On Thu, Jul 20, 2023 at 12:13:10PM -0600, Jens Axboe wrote:
> If IOCB_DIO_DEFER is set, utilize that to set kiocb->dio_complete handler
> and data for that callback. Rather than punt the completion to a
> workqueue, we pass back the handler and data to the issuer and will get a
> callback from a safe task context.
> 
> Using the following fio job to randomly dio write 4k blocks at
> queue depths of 1..16:
> 
> fio --name=dio-write --filename=/data1/file --time_based=1 \
> --runtime=10 --bs=4096 --rw=randwrite --norandommap --buffered=0 \
> --cpus_allowed=4 --ioengine=io_uring --iodepth=$depth
> 
> shows the following results before and after this patch:
> 
> 	Stock	Patched		Diff
> =======================================
> QD1	155K	162K		+ 4.5%
> QD2	290K	313K		+ 7.9%
> QD4	533K	597K		+12.0%
> QD8	604K	827K		+36.9%
> QD16	615K	845K		+37.4%

Nice!

> which shows nice wins all around. If we factored in per-IOP efficiency,
> the wins look even nicer. This becomes apparent as queue depth rises,
> as the offloaded workqueue completions runs out of steam.
> 
> Signed-off-by: Jens Axboe <axboe@xxxxxxxxx>
> ---
>  fs/iomap/direct-io.c | 54 +++++++++++++++++++++++++++++++++++++++++++-
>  1 file changed, 53 insertions(+), 1 deletion(-)
> 
> diff --git a/fs/iomap/direct-io.c b/fs/iomap/direct-io.c
> index cce9af019705..de86680968a4 100644
> --- a/fs/iomap/direct-io.c
> +++ b/fs/iomap/direct-io.c
> @@ -20,6 +20,7 @@
>   * Private flags for iomap_dio, must not overlap with the public ones in
>   * iomap.h:
>   */
> +#define IOMAP_DIO_DEFER_COMP	(1 << 26)
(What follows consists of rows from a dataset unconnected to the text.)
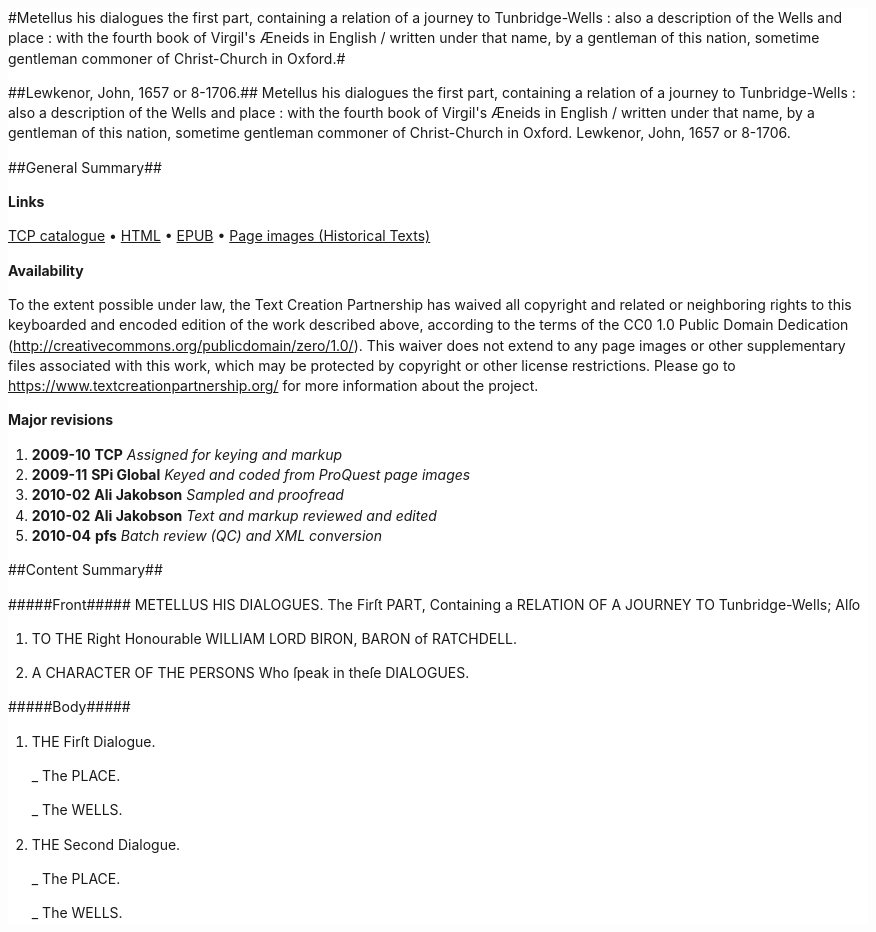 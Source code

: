 #Metellus his dialogues the first part, containing a relation of a journey to Tunbridge-Wells : also a description of the Wells and place : with the fourth book of Virgil's Æneids in English / written under that name, by a gentleman of this nation, sometime gentleman commoner of Christ-Church in Oxford.#

##Lewkenor, John, 1657 or 8-1706.##
Metellus his dialogues the first part, containing a relation of a journey to Tunbridge-Wells : also a description of the Wells and place : with the fourth book of Virgil's Æneids in English / written under that name, by a gentleman of this nation, sometime gentleman commoner of Christ-Church in Oxford.
Lewkenor, John, 1657 or 8-1706.

##General Summary##

**Links**

[TCP catalogue](http://www.ota.ox.ac.uk/tcp/)  • 
[HTML](http://tei.it.ox.ac.uk/tcp/Texts-HTML/free/A48/A48297.html)  • 
[EPUB](http://tei.it.ox.ac.uk/tcp/Texts-EPUB/free/A48/A48297.epub) • 
[Page images (Historical Texts)](https://historicaltexts.jisc.ac.uk/eebo-13568388e)

**Availability**

To the extent possible under law, the Text Creation Partnership has waived all copyright and related or neighboring rights to this keyboarded and encoded edition of the work described above, according to the terms of the CC0 1.0 Public Domain Dedication (http://creativecommons.org/publicdomain/zero/1.0/). This waiver does not extend to any page images or other supplementary files associated with this work, which may be protected by copyright or other license restrictions. Please go to https://www.textcreationpartnership.org/ for more information about the project.

**Major revisions**

1. __2009-10__ __TCP__ *Assigned for keying and markup*
1. __2009-11__ __SPi Global__ *Keyed and coded from ProQuest page images*
1. __2010-02__ __Ali Jakobson__ *Sampled and proofread*
1. __2010-02__ __Ali Jakobson__ *Text and markup reviewed and edited*
1. __2010-04__ __pfs__ *Batch review (QC) and XML conversion*

##Content Summary##

#####Front#####
METELLUS HIS DIALOGUES. The Firſt PART, Containing a RELATION OF A JOURNEY TO Tunbridge-Wells; Alſo 
1. TO THE Right Honourable WILLIAM LORD BIRON, BARON of RATCHDELL.

1. A CHARACTER OF THE PERSONS Who ſpeak in theſe DIALOGUES.

#####Body#####

1. THE Firſt Dialogue.

    _ The PLACE.

    _ The WELLS.

1. THE Second Dialogue.

    _ The PLACE.

    _ The WELLS.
IOMAP_DIO_CALLER_COMP, to go with IOCB_CALLER_COMP?

>  #define IOMAP_DIO_INLINE_COMP	(1 << 27)
>  #define IOMAP_DIO_STABLE_WRITE	(1 << 28)
>  #define IOMAP_DIO_NEED_SYNC	(1 << 29)
> @@ -132,6 +133,11 @@ ssize_t iomap_dio_complete(struct iomap_dio *dio)
>  }
>  EXPORT_SYMBOL_GPL(iomap_dio_complete);
>  
> +static ssize_t iomap_dio_deferred_complete(void *data)
> +{
> +	return iomap_dio_complete(data);
> +}
> +
>  static void iomap_dio_complete_work(struct work_struct *work)
>  {
>  	struct iomap_dio *dio = container_of(work, struct iomap_dio, aio.work);
> @@ -192,6 +198,31 @@ void iomap_dio_bio_end_io(struct bio *bio)
>  		goto release_bio;
>  	}
>  
> +	/*
> +	 * If this dio is flagged with IOMAP_DIO_DEFER_COMP, then schedule
> +	 * our completion that way to avoid an async punt to a workqueue.
> +	 */
> +	if (dio->flags & IOMAP_DIO_DEFER_COMP) {
> +		/* only polled IO cares about private cleared */
> +		iocb->private = dio;
> +		iocb->dio_complete = iomap_dio_deferred_complete;
> +
> +		/*
> +		 * Invoke ->ki_complete() directly. We've assigned out

"We've assigned our..."

> +		 * dio_complete callback handler, and since the issuer set
> +		 * IOCB_DIO_DEFER, we know their ki_complete handler will
> +		 * notice ->dio_complete being set and will defer calling that
> +		 * handler until it can be done from a safe task context.
> +		 *
> +		 * Note that the 'res' being passed in here is not important
> +		 * for this case. The actual completion value of the request
> +		 * will be gotten from dio_complete when that is run by the
> +		 * issuer.
> +		 */
> +		iocb->ki_complete(iocb, 0);
> +		goto release_bio;
> +	}
> +
>  	/*
>  	 * Async DIO completion that requires filesystem level completion work
>  	 * gets punted to a work queue to complete as the operation may require
> @@ -288,12 +319,17 @@ static loff_t iomap_dio_bio_iter(const struct iomap_iter *iter,
>  		 * after IO completion such as unwritten extent conversion) and
>  		 * the underlying device either supports FUA or doesn't have
>  		 * a volatile write cache. This allows us to avoid cache flushes
> -		 * on IO completion.
> +		 * on IO completion. If we can't use stable writes and need to

"If we can't use writethrough and need to sync..."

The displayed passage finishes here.